** Opening INPUT RECORDS block **

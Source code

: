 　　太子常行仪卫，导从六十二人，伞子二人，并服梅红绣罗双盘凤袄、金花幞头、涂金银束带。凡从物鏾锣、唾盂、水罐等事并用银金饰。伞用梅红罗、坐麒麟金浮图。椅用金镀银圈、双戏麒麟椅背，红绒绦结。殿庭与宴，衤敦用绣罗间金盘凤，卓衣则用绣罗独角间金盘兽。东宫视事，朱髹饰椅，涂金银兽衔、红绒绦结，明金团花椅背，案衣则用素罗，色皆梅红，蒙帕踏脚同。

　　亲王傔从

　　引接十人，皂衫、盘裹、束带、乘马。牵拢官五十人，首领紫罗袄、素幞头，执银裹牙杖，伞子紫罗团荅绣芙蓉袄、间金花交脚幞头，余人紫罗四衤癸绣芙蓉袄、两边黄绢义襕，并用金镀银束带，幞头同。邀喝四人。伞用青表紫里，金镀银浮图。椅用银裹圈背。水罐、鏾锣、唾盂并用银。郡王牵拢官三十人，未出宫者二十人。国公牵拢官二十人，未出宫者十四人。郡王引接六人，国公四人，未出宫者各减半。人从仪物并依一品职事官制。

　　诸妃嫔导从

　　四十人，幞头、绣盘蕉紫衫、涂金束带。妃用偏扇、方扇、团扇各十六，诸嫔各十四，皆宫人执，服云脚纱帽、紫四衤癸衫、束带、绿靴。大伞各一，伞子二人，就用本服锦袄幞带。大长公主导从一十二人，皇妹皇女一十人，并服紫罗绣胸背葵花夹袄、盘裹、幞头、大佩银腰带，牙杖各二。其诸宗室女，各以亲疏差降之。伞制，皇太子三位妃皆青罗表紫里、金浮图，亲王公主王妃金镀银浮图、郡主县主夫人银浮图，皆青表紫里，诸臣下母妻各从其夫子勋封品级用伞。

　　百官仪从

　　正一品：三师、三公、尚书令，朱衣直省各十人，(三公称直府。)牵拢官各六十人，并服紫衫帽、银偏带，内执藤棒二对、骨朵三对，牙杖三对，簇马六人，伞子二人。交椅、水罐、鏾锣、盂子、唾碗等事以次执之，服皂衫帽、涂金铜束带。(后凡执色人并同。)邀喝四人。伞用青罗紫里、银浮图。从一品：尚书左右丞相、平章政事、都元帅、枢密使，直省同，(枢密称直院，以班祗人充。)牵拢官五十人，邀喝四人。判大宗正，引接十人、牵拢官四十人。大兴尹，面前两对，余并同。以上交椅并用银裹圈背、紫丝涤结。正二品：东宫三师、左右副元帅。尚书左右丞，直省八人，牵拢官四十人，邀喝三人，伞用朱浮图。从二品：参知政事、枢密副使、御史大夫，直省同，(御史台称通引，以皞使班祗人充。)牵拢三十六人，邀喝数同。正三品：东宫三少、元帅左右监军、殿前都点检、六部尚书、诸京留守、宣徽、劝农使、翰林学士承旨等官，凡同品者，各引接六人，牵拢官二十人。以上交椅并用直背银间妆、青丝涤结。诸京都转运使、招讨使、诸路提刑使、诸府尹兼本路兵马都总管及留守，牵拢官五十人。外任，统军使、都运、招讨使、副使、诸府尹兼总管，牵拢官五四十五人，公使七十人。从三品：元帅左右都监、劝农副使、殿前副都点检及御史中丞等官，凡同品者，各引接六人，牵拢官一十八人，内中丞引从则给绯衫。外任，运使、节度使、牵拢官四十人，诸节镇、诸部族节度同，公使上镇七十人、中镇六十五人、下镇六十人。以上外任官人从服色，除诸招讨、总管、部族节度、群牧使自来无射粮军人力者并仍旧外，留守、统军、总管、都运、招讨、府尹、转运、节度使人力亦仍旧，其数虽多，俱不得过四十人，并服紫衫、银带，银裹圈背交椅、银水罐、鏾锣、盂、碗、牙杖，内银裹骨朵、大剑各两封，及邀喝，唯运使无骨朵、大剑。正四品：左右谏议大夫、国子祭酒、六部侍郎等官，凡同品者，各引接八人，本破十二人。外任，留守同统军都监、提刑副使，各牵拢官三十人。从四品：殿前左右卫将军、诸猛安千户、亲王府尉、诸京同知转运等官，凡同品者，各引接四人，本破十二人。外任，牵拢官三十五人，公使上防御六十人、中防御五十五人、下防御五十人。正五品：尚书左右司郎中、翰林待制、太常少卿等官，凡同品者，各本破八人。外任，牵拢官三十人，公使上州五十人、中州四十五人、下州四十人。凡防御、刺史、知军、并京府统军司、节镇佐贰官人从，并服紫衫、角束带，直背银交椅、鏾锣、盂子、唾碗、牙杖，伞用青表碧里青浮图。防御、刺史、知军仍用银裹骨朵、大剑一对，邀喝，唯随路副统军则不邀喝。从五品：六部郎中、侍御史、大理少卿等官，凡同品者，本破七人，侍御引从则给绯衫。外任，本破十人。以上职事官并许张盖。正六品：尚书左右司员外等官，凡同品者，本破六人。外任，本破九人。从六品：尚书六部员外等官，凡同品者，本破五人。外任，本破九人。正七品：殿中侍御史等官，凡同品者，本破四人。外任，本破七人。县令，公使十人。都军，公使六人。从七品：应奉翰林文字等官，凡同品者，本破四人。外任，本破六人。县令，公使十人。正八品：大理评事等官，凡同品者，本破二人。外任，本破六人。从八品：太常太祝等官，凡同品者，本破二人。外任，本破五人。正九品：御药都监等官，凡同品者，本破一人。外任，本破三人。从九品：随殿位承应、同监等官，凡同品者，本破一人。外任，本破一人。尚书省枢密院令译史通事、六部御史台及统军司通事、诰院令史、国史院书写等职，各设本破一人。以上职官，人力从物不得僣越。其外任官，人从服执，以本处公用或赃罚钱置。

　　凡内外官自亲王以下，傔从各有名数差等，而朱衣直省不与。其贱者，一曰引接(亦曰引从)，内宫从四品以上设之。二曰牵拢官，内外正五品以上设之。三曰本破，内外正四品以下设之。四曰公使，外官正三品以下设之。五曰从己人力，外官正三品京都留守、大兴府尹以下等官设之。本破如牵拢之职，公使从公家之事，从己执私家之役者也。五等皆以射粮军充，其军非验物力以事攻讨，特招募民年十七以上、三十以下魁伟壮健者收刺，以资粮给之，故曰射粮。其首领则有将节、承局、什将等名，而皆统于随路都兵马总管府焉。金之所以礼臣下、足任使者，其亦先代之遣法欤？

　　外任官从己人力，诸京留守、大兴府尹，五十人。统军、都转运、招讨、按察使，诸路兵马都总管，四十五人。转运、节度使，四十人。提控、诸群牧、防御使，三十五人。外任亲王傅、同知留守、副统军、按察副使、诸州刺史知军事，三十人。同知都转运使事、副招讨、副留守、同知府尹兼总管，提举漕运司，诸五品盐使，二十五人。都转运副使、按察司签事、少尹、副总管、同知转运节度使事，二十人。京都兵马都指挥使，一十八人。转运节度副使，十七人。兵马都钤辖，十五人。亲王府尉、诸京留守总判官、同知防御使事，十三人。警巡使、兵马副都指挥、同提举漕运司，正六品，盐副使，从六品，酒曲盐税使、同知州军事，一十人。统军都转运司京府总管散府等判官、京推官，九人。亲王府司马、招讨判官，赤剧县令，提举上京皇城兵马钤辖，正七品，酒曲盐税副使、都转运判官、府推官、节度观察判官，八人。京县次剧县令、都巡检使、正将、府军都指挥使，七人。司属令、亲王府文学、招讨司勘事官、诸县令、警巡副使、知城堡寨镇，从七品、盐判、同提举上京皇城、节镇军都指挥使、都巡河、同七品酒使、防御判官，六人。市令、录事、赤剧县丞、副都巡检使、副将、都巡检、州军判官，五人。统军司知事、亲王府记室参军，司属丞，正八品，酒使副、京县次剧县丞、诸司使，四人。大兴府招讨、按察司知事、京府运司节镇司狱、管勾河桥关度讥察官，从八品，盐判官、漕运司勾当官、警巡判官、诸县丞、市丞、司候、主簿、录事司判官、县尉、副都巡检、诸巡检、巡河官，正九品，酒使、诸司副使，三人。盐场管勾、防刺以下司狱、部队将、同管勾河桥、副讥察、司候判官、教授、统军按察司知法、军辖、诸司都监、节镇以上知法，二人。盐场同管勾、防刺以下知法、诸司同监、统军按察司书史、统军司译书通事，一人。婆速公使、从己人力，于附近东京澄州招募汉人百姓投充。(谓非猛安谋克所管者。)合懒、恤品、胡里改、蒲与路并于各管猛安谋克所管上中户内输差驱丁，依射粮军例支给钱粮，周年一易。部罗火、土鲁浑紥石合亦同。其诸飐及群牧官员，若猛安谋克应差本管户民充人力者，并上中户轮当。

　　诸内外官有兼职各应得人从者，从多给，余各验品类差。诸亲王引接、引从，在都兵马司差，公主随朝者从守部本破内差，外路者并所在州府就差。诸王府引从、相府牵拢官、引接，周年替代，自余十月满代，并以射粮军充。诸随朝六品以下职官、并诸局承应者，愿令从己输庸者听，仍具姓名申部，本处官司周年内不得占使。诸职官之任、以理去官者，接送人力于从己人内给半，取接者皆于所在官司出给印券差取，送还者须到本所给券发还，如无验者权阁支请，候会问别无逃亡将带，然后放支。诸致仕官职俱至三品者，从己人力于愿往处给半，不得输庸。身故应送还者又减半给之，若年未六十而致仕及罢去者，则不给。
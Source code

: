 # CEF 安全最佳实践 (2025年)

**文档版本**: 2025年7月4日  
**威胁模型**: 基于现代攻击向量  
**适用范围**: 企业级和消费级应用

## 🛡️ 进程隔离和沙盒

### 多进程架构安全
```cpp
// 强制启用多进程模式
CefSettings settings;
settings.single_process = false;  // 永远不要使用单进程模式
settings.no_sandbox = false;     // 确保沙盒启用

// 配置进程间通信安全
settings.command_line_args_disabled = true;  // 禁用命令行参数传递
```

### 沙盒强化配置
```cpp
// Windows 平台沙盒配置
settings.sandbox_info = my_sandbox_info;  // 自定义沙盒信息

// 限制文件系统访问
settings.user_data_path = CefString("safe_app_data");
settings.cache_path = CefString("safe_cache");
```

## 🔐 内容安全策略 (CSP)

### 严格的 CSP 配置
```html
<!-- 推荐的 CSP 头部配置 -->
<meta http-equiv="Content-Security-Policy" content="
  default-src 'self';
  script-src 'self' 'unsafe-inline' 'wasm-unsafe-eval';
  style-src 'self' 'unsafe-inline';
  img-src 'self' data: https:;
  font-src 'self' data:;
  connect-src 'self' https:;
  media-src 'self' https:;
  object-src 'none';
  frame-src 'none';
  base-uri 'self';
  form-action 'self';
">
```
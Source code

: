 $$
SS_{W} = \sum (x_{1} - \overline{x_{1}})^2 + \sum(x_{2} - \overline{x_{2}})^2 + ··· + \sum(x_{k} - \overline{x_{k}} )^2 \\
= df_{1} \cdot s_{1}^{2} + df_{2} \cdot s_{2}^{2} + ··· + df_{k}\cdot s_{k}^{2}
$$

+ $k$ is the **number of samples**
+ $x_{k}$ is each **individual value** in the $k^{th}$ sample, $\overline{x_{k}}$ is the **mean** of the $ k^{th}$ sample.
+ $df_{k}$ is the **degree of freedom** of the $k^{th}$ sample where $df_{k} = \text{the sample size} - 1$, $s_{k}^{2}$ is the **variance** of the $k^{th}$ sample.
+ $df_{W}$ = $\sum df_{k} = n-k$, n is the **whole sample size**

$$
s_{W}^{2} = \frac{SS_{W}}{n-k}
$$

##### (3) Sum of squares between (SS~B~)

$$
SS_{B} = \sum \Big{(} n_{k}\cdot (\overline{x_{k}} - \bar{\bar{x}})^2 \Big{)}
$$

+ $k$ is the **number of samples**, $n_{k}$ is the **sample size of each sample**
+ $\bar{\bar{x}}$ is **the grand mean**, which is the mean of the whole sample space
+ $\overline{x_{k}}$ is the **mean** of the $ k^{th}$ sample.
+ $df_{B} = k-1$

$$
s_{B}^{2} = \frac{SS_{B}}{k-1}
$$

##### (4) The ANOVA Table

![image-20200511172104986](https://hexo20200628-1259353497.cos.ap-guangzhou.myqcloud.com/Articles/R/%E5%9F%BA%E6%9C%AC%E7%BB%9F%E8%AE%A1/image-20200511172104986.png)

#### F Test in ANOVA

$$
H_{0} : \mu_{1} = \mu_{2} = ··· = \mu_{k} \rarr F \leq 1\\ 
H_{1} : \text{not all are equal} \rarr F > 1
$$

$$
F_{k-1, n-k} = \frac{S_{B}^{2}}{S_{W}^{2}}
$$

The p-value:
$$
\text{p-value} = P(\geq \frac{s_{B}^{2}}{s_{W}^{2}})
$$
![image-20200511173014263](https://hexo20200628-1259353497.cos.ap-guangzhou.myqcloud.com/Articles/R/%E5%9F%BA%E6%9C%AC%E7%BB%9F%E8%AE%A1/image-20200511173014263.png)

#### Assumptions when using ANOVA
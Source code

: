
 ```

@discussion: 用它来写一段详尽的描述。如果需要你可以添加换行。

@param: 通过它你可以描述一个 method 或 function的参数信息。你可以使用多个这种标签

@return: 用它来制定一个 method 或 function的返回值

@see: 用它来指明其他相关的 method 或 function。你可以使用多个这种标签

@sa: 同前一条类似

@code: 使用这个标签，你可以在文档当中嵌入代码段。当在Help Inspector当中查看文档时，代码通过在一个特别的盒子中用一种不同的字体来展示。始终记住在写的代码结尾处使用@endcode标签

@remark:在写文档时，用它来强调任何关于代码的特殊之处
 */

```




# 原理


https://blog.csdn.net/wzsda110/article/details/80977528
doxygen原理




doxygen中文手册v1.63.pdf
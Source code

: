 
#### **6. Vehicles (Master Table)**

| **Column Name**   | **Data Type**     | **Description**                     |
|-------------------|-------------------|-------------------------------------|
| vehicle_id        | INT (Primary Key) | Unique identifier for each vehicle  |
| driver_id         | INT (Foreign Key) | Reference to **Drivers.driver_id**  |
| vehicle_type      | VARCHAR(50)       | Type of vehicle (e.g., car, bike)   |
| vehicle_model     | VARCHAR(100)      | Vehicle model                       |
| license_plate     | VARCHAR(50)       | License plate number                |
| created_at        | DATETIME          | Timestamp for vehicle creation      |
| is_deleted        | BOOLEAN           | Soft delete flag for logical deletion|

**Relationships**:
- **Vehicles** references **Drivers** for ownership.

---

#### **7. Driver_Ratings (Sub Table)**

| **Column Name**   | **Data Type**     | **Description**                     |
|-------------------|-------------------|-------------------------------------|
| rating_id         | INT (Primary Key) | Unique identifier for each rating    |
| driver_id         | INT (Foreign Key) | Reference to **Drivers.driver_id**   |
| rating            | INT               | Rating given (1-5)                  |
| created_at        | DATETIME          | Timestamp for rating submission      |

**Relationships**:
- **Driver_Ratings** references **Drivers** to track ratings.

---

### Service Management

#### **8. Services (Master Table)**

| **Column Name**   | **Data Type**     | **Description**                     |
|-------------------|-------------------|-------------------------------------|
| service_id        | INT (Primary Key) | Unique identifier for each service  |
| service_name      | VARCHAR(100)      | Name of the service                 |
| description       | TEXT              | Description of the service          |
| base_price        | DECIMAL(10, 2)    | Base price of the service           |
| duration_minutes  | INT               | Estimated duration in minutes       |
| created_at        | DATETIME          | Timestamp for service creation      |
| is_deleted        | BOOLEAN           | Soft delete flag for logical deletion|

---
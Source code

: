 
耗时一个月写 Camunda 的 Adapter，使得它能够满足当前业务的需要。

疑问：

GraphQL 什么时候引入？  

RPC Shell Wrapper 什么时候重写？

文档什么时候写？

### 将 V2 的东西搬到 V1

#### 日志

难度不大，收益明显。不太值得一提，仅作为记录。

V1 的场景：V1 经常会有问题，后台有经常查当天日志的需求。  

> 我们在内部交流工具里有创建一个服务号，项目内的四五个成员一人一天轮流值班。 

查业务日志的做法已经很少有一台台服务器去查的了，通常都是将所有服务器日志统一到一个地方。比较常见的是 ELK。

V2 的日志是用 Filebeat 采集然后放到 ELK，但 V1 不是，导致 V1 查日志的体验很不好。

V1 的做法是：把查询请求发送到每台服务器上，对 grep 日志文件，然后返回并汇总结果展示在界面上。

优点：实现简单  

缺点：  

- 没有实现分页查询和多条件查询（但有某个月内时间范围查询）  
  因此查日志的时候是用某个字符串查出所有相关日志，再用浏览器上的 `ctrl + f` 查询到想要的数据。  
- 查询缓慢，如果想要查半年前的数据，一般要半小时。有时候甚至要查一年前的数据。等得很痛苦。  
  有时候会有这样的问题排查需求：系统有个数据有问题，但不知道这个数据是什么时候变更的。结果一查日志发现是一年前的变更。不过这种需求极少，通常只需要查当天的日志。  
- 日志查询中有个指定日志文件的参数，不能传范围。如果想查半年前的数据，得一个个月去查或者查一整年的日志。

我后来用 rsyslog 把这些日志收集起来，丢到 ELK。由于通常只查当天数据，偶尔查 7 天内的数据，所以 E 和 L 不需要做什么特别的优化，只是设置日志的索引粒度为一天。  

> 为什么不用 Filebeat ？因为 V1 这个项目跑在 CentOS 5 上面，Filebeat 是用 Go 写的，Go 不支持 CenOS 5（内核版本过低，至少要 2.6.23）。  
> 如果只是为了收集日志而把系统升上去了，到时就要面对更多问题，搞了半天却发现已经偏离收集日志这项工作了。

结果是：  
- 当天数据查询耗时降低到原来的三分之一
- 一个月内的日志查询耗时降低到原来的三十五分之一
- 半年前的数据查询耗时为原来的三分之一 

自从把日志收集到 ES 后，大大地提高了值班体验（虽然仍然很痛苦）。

** Closing INPUT RECORDS block **

TASK STATEMENT: For the entries shown above, give the number of lines that include the word "Master", without any other text.

RESPONSE BOX: 2